First the good news: The 2018 Global Economics Prospect (GEP) released by the World Bank today projects India’s GDP growth to pick up to 7.3% in 2018-19 and to 7.5% for the next two years. In comparison, the figure for the second quarter of the current financial year (July-September 2017) was 6.3%, up from the three-year low of 5.7% in the first quarter. The report pegs overall economic growth for 2017 at 6.7%, despite initial setbacks from demonetisation and introduction of the Goods and Services Tax (GST).
“In all likelihood, India is going to register higher growth rate than other major emerging market economies in the next decade. So, I wouldn’t focus on the short-term numbers. I would look at the big picture for India and big picture is telling us that it has enormous potential,” Ayhan Kose, director, Development Prospects Group, World Bank, and the author of the report told PTI.
According to the GEP, India’s future is looking good on several fronts. Strong private consumption and services are expected to continue to support economic activity. Private investment is expected to revive as the corporate sector adjusts to the GST, which over the medium term is expected to benefit economic activity and fiscal sustainability by reducing the cost of complying with multiple state tax systems, drawing informal activity into the formal sector, and expanding the tax base.
Moreover, the recent recapitalization package for public sector banks announced by the government is expected to help resolve banking sector balance sheets, support credit to the private sector, and lift investment, while the global trade recovery is expected to lift exports.
The World Bank projections look good even in comparison with China. While our neighbour grew at 6.8% in 2017, just a tad better than India, its projected growth rate is decelerating: 6.4% in 2018 and 6.3% in the next two years.
To materialise its potential, Kose said that India needs to take steps to boost investment prospects. “On the productivity side, India has enormous potential with respect to secondary education completion rate. All in all, improved labour market reforms, education and health reforms as well as relaxing investment bottleneck will help improve India’s prospects,” he added.
A major ace up India’s sleeve, as pointed out by the World Bank official, is the country’s favourable demographic profile, rarely seen in other economies. Apart from reducing youth unemployment, “improving female labour force participation rate”, which remains low relative to other emerging market economies, “will make a huge difference”.
“If these are done, India can reach its potential easily. In fact, we expect India to do better than its potential in 2018 and move forward,” said Kose, adding that India’s growth potential would be around 7% for the next decade.

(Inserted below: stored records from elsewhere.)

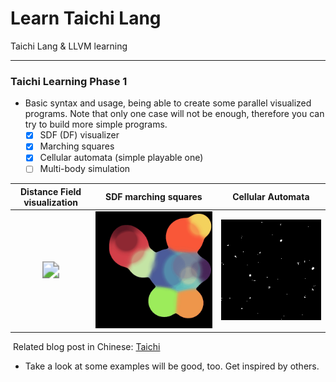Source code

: # Learn Taichi Lang
Taichi Lang &amp; LLVM learning

---

### Taichi Learning Phase 1

- Basic syntax and usage, being able to create some parallel visualized programs. Note that only one case will not be enough, therefore you can try to build more simple programs.
  - [x] SDF (DF) visualizer
  - [x] Marching squares
  - [x] Cellular automata (simple playable one)
  - [ ] Multi-body simulation

|           Distance Field visualization            |  SDF marching squares  | Cellular Automata  |
| :-----------------------------------------------: | :--------------------: | :----------------: |
| <img src="assets/DF.gif" style="zoom:166.67%;" /> | ![](assets/ms-sdf.gif) | ![](assets/ca.gif) |

​		Related blog post in Chinese: [Taichi](https://enigmatisms.github.io/2023/01/11/Taichi-lLearning-I/)

- Take a look at some examples will be good, too. Get inspired by others.


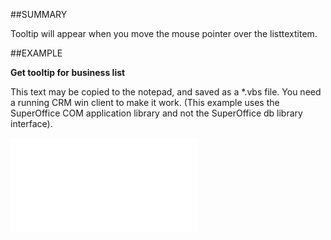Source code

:

##SUMMARY


Tooltip will appear when you move the mouse pointer over the listtextitem.



##EXAMPLE

**Get tooltip for business list**

This text may be copied to the notepad, and saved as a *.vbs file. You need a running CRM win client to make it work. (This example uses the SuperOffice COM application library and not the SuperOffice db library interface).

![](../../Examples/vbs/IListTextItem.Tooltips.vbs.txt)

Now for the bad news: Of the leading developing economies, only India performed less strongly than the World Bank anticipated in June 2017, with estimated growth of 6.7% in 2017 and the projected 7.3% in 2018 representing downgrades of 0.5% and 0.2% respectively. According to the report, “the slight downward revision to India’s still-fast pace of expansion” comes due to “a softer-than-envisioned recovery in investment and lingering effects of recent policy changes”. In fact, the “temporary disruptions associated with the adjustment in India to the new GST” was cited to be one of the main factors causing regional growth to decelerate compared to the June forecasts.
Kose, however, gives a thumbs up to the current government saying “India has an ambitious government undertaking comprehensive reforms…And we have all the reasons to expect this government to continue economic policies to create friendly environment for businesses and push its growth potential up.” According to him, these reforms will, of course, bring certain policy uncertainty, “but when you look at India’s growth potential and our numbers down the road 2019 and 2020, it is going to be the fastest growing large emerging market”.